Но чтобы всё же не выглядеть, представ перед Всезнающим, жалким глупцом из-за своего ненасытного любопытства, я бы сократил все мои вопросы до одного-единственного: что имеет смысл, а что является бессмыслицей в речах выдуманного мной Колосса Искусственного Интеллекта, названного «Големом XIV»?
Я достаточно дерзок, чтобы и в отсутствие этого Всезнающего утверждать, что в моих трудах, например в «Големе XIV», заключена определённая доза пророчества. Ибо многое из того, что мои сегодняшние (компетентные в науке) читатели считают гипотезами, которые следует воспринимать всерьёз, я придумал пятнадцать или двадцать лет назад, и ход времени превратил мои в то время экстравагантные или гротескные иллюзии в тему для научных разговоров сегодня.
Но сейчас я не могу заговорить с этими читателями на улице, чтобы показать им тексты своих первых изданий. Мою дерзость извиняет только то обстоятельство, что я никогда не думал о каком-либо пророчестве. Я только задавал себе вопросы, на которые никак не мог найти ответов, и из-за этого я чувствовал, что вынужден ответить на них сам себе, несмотря на рискованность своего дилетантства. При этом я считаю важным признание в том, что я в течение десятилетий не знал, что, собственно говоря, заключено в моих книгах. Потому что в начале каждой книги не было чётко сформулированных вопросов и тем более заранее предсказанных ответов. Я совершенно интуитивно шёл вперёд, отчасти серьёзно, отчасти шутя, одним словом, это было сооружение архитектора, который строит и строит, без конкретного плана в голове или совсем без штабелей строительного материала на строительной площадке.

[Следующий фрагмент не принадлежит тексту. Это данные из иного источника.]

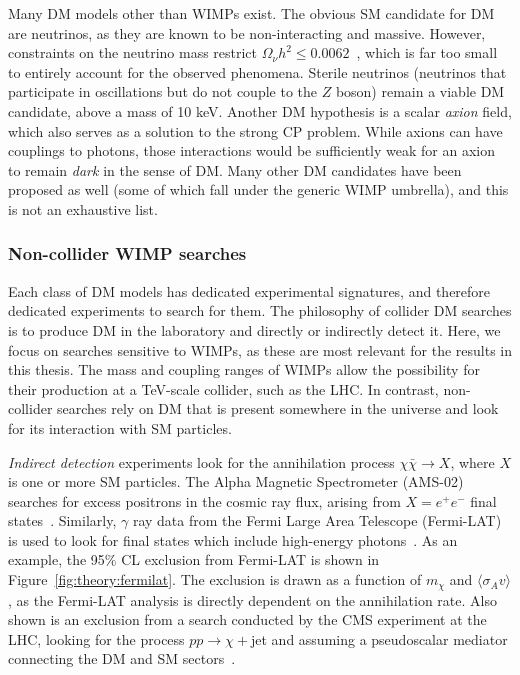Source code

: Many DM models other than WIMPs exist.
The obvious SM candidate for DM are neutrinos, as they are known to be non-interacting and massive.
However, constraints on the neutrino mass restrict $\Omega_\nu h^2 \leq 0.0062$~\cite{pdg}, which is far too small to entirely account for the observed phenomena. 
Sterile neutrinos (neutrinos that participate in oscillations but do not couple to the $Z$ boson) remain a viable DM candidate, above a mass of 10 keV.
Another DM hypothesis is a scalar \emph{axion} field, which also serves as a solution to the strong CP problem.
While axions can have couplings to photons, those interactions would be sufficiently weak for an axion to remain \emph{dark} in the sense of DM.
Many other DM candidates have been proposed as well (some of which fall under the generic WIMP umbrella), and this is not an exhaustive list.

\subsubsection{Non-collider WIMP searches}

Each class of DM models has dedicated experimental signatures, and therefore dedicated experiments to search for them.
The philosophy of collider DM searches is to produce DM in the laboratory and directly or indirectly detect it.
Here, we focus on searches sensitive to WIMPs, as these are most relevant for the results in this thesis.
The mass and coupling ranges of WIMPs allow the possibility for their production at a TeV-scale collider, such as the LHC.
In contrast, non-collider searches rely on DM that is present somewhere in the universe and look for its interaction with SM particles.

\emph{Indirect detection} experiments look for the annihilation process $\chi\bar\chi\rightarrow X$, where $X$ is one or more SM particles.
The Alpha Magnetic Spectrometer (AMS-02) searches for excess positrons in the cosmic ray flux, arising from $X=e^+e^-$ final states~\cite{ams}. 
Similarly, $\gamma$ ray data from the Fermi Large Area Telescope (Fermi-LAT) is used to look for final states which include high-energy photons~\cite{fermilat}.
As an example, the 95\% CL exclusion from Fermi-LAT is shown in Figure~\ref{fig:theory:fermilat}.
The exclusion is drawn as a function of $m_\chi$ and $\langle \sigma_A v\rangle$, as the Fermi-LAT analysis is directly dependent on the annihilation rate.
Also shown is an exclusion from a search conducted by the CMS experiment at the LHC, looking for the process $pp\rightarrow \chi+$jet and assuming a pseudoscalar mediator connecting the DM and SM sectors~\cite{monojet}.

Я пишу это «Предисловие впоследствии» не только потому, что оно предваряет сборник дебатов берлинского семинара, а ещё и с другой, более важной целью взглянуть на труд всей своей жизни.

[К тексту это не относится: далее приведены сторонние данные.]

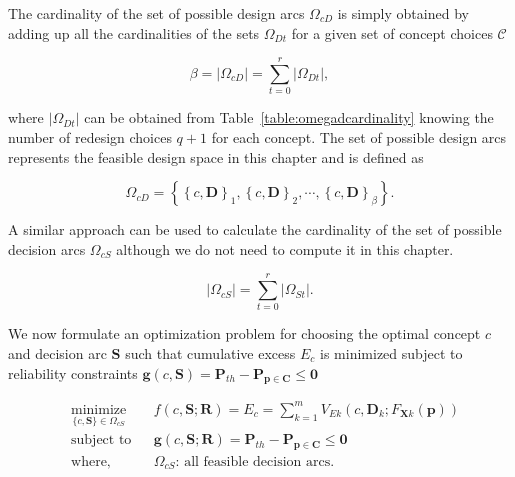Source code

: The cardinality of the set of possible design arcs $\Omega_{cD}$ is simply obtained by adding up all the cardinalities of the sets $\Omega_{Dt}$ for a given set of concept choices $\mathcal{C}$

\begin{equation} \label{eq:cardinailitycdarc}
	\beta = |\Omega_{cD}| = \sum\limits_{t=0}^{r} |\Omega_{Dt}|,
\end{equation}

where $|\Omega_{Dt}|$ can be obtained from Table~\ref{table:omegadcardinality} knowing the number of redesign choices $q+1$ for each concept. The set of possible design arcs represents the feasible design space in this chapter and is defined as

\begin{equation} \label{eq:feasibledesignset}
	\Omega_{cD} = \left\{\left\{c,\mathbf{D}\right\}_1,\left\{c,\mathbf{D}\right\}_2,\cdots,\left\{c,\mathbf{D}\right\}_\beta\right\}.
\end{equation}

A similar approach can be used to calculate the cardinality of the set of possible decision arcs $\Omega_{cS}$ although we do not need to compute it in this chapter.

\begin{equation} \label{eq:cardinailitycsarc}
	|\Omega_{cS}| = \sum\limits_{t=0}^{r} |\Omega_{St}|.
\end{equation}

We now formulate an optimization problem for choosing the optimal concept $c$ and decision arc $\mathbf{S}$ such that cumulative excess $E_c$ is minimized subject to reliability constraints $\mathbf{g}(c,\mathbf{S}) = \mathbf{P}_{th} - \mathbf{P}_{\mathbf{p} \in \mathbf{C}} \le \mathbf{0}$

\begin{equation}
	\label{eq:TSEoptproblem}
	\begin{aligned}
		& \underset{\{c,\mathbf{S}\}\in\Omega_{cS}}{\text{minimize}}
		& & {f}(c,\mathbf{S};\mathbf{R}) = E_c = \sum\limits_{k=1}^{m} V_{Ek}(c,\mathbf{D}_k;F_{\mathbf{X}k}(\mathbf{p}))\\
		& \text{subject to}
		& & \mathbf{g}(c,\mathbf{S};\mathbf{R}) = \mathbf{P}_{th} - \mathbf{P}_{\mathbf{p} \in \mathbf{C}} \le \mathbf{0}\\
		& \text{where,}
		& & \Omega_{cS}\text{: all feasible decision arcs}.\\
	\end{aligned}
\end{equation}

Пророчество имеет преимущества и недостатки. Так как преимущества банальны, о них я лучше умолчу. В этом отношении важнее недостатки, поскольку они имеют отношение не к конкретному человеку (автору), а к его «стратегической» (когнитивной) позиции. Ведь тот, кто пытается пробиться сквозь окружающий нас горизонт понятий, располагает очень примитивными инструментами: расплывчатыми представлениями, предчувствиями из разряда мечтаний (как известно, существует много мечтаний, содержание которых нельзя передать повседневным языком). Иногда, чтобы сопротивляться существующим в настоящее время взглядам авторитетных учёных, требуются любопытство, мужество и дерзость, смешанные с силой воображения. При этом человек находит поддержку в определённых фактах из истории науки и/или думает, что специалисты ошибаются, когда оставляют без внимания существенные, но отдалённые от их предмета области естествознания. В то же время нужно понимать, что нет путеводной звезды с надписью: «Все, что сегодня считается невозможным, завтра будет возможно».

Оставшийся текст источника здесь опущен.